March 17, 2020 / 9:18 AM / 18 days ago

MORNING BID-Borders and pubs are shutting. What about markets?

A look at the day ahead from EMEA deputy markets editor Sujata Rao. The views expressed are her own.

So far, suggestions for temporary market shutdowns have mostly been dismissed by regulators but Philippines took that step today, imposing blanket shutdowns of stocks, bonds and FX trading. It cited considerations for traders’ health, but traders elsewhere may welcome such moves for the sake of their frayed nerves as markets leap from one extreme to another, generating scary headlines.

Yesterday was scary enough. President Donald Trump saying the US may be heading into recession (did anyone still doubt that?) a manufacturing index slumping in March for its biggest monthly fall on record and heightened anti-virus measures sent Wall Street into a 12% tailspin, its biggest drop since the 1987 Black Monday, with $3 trillion wiped off its value.

This morning, as if in reaction, many markets are rebounding – S&P500 futures are up 4%, European shares are opening some 3% higher and earlier Australia enjoyed its best day ever with a 6% bounce. But then that’s been the pattern for weeks, markets bounce, then resume falling. Crude futures found a floor of sorts after plunging below $30, as countries step in to buy up cheap crude for strategic reserves.

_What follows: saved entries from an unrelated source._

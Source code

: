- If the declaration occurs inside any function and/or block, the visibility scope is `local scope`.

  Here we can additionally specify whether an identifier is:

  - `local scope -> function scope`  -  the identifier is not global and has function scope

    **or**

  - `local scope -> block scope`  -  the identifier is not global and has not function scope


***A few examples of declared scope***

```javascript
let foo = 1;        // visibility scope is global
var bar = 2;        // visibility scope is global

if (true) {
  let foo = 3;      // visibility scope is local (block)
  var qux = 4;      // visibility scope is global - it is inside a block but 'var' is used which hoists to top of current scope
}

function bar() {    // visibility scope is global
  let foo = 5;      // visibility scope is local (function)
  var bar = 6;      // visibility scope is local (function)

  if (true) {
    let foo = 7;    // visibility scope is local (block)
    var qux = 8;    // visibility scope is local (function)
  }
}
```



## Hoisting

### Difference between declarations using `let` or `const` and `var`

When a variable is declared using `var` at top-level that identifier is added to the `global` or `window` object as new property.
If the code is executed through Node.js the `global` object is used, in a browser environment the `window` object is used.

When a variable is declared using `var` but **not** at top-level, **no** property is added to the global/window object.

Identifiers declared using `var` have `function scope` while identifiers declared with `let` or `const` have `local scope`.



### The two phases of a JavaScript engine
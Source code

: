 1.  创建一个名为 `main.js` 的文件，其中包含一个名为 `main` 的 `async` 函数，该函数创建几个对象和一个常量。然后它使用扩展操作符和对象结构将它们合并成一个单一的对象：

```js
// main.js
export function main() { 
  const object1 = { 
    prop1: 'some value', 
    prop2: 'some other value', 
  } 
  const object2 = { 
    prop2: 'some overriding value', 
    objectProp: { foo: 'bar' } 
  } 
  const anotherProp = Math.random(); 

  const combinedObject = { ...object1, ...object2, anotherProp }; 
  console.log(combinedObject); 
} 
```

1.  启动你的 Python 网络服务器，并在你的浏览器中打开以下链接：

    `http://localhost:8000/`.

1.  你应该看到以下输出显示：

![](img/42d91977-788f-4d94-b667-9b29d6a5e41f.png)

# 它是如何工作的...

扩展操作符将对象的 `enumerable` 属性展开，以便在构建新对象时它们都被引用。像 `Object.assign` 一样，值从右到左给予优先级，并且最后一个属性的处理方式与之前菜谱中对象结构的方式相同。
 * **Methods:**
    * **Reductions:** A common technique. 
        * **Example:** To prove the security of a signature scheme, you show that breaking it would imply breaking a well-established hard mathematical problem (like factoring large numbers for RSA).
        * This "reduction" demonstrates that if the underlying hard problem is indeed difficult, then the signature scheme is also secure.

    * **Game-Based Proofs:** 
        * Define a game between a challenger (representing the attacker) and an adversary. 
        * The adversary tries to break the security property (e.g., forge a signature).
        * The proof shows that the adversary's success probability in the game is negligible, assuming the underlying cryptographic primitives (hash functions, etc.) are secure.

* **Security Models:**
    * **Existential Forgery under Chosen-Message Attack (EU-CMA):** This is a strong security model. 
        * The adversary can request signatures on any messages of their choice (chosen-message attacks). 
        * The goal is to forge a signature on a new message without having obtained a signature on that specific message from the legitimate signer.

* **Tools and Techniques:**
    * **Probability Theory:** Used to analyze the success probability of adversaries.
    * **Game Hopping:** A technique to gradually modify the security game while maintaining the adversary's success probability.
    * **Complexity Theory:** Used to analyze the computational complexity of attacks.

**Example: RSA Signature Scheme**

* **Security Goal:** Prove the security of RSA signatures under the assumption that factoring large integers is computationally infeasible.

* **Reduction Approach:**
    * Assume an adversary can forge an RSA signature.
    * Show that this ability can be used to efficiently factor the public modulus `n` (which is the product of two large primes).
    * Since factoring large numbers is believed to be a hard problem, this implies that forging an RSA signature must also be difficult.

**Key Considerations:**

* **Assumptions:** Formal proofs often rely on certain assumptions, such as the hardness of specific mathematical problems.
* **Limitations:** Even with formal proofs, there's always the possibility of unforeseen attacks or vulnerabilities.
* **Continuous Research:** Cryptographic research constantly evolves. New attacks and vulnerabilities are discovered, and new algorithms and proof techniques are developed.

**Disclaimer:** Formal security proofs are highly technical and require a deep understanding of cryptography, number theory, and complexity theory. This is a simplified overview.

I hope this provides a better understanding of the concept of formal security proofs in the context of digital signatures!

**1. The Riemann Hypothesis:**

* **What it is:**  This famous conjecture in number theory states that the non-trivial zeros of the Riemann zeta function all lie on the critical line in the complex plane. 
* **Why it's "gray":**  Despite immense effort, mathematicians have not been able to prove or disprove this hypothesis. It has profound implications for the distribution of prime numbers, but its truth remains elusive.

Some markets continued to tank – South Korea lost 2.4%. Gold prices are down 2%, showing investors’ preference for cash. Airlines are going cap in hand to governments for multi-billion dollar bailouts and loans – all data on that front is dire, with Qantas chairman calling this shock the single biggest in aviation history, worse than 9/11.

But while policymakers throw everything at the problems, market moves appear to be essentially momentum-driven. Rate cuts and billions of dollars in liquidity injections won’t save the day as long as the virus continues its relentless march. The hedge fund Bridgewater has already laid some $15 billion in bets against European companies.

Tonight, G7 finance ministers will hold a call, a day after leaders committed to doing “whatever is necessary” to battle the pandemic. At the moment, it looks like nothing short of helicopter money will satisfy markets. But German finance minister Olaf Scholz thinks it’s too early to think of using the European Stability Mechanism (ESM) to aid euro zone countries. That might be true, but it doesn’t calm markets any.

Southern European bond markets remain under pressure, with Italian 10-year bond yields up a fourth straight session while the yield spread over Germany is creeping up towards 300 bps. But virus-linked spending has sent German yields to three-week highs as well. Inflation expectations everywhere are slumping – versus a 2% inflation target, euro zone inflation forwards are at 0.8% or so. Bond platfom Tradeweb highlights a scary 26- basis-point fall in five-year U.S. breakeven rates from last week (Breakevens are the yield premium on U.S. Treasury bonds versus comparable inflation-protected securities)

The dollar continues to rally, jumping 1% to the yen, 0.6% to the Aussie and up against almost every other currency. Germany’s ZEW survey for March should echo the downbeat tone from all other such surveys and datapoints across the world — expectations are for a contraction to minus 30 (Feb +8.7).

European stocks are up across the board. But jeweller Pandora has withdrawn its financial outlook while VW said it was impossible to give an outlook for 2020 because of the virus. Mobile phone retailer Dixons Carphone will axe 2,900 jobs, closing all UK standalone Carphone Warehouse stores.

UK government advice to avoid pubs, clubs, restaurants, cinemas and theatres is hitting Whitbread, Marston’s , Cineworld, JD Weatherspoon and Mitchells & Butlers. But in some good coronavirus news, Pfizer signed a deal with Germany’s BioNTech to co-develop a potential vaccine for the coronavirus.

Emerging-market stocks are down 0.8% to 44-month lows. Taiwan and South Korea lead the losses with 2.5% to 3% falls — stocks in Seoul at one point tumbled nearly 5% to decade lows. The overall EM equity index – which is Asia-heavy – has fallen nearly 30% since Jan 20. On currencies, the Korean won hit its e lowest in nearly a decade and Indonesia’s rupiah lost 1.3% to 16-month lows.